TASK:
Here are the records. Write out exactly the lines between the one holding "- Data Persistence: User" and the one holding "- Clone or download", inclusive.

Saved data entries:
+===+

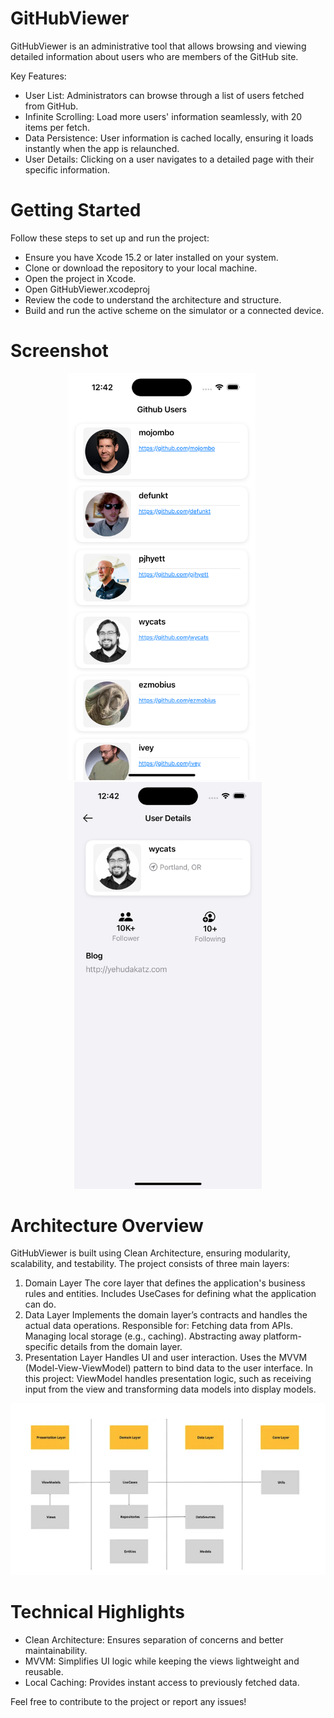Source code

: # GitHubViewer
GitHubViewer is an administrative tool that allows browsing and viewing detailed information about users who are members of the GitHub site.

Key Features:
- User List: Administrators can browse through a list of users fetched from GitHub.
- Infinite Scrolling: Load more users' information seamlessly, with 20 items per fetch.
- Data Persistence: User information is cached locally, ensuring it loads instantly when the app is relaunched.
- User Details: Clicking on a user navigates to a detailed page with their specific information.

# Getting Started

Follow these steps to set up and run the project:
- Ensure you have Xcode 15.2 or later installed on your system.
- Clone or download the repository to your local machine.
- Open the project in Xcode.
- Open GitHubViewer.xcodeproj
- Review the code to understand the architecture and structure.
- Build and run the active scheme on the simulator or a connected device.

# Screenshot

<div align="center">
    <img src="./screenshot_userlist.png" alt="Image 1" width="300" />
    &nbsp;&nbsp;&nbsp;&nbsp;
    <img src="./screenshot_userdetail.png" alt="Image 2" width="300" />
</div>

# Architecture Overview
GitHubViewer is built using Clean Architecture, ensuring modularity, scalability, and testability. The project consists of three main layers:

1. Domain Layer
The core layer that defines the application's business rules and entities.
Includes UseCases for defining what the application can do.
2. Data Layer
Implements the domain layer’s contracts and handles the actual data operations.
Responsible for:
Fetching data from APIs.
Managing local storage (e.g., caching).
Abstracting away platform-specific details from the domain layer.
3. Presentation Layer
Handles UI and user interaction.
Uses the MVVM (Model-View-ViewModel) pattern to bind data to the user interface.
In this project:
ViewModel handles presentation logic, such as receiving input from the view and transforming data models into display models.

<div align="center"> <img src="./visual_representation.png" alt="Architecture Overview" width="600" /> </div>

# Technical Highlights
- Clean Architecture: Ensures separation of concerns and better maintainability.
- MVVM: Simplifies UI logic while keeping the views lightweight and reusable.
- Local Caching: Provides instant access to previously fetched data.

Feel free to contribute to the project or report any issues!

+===+

WRITTEN SOLUTION:
- Data Persistence: User information is cached locally, ensuring it loads instantly when the app is relaunched.
- User Details: Clicking on a user navigates to a detailed page with their specific information.

# Getting Started

Follow these steps to set up and run the project:
- Ensure you have Xcode 15.2 or later installed on your system.
- Clone or download the repository to your local machine.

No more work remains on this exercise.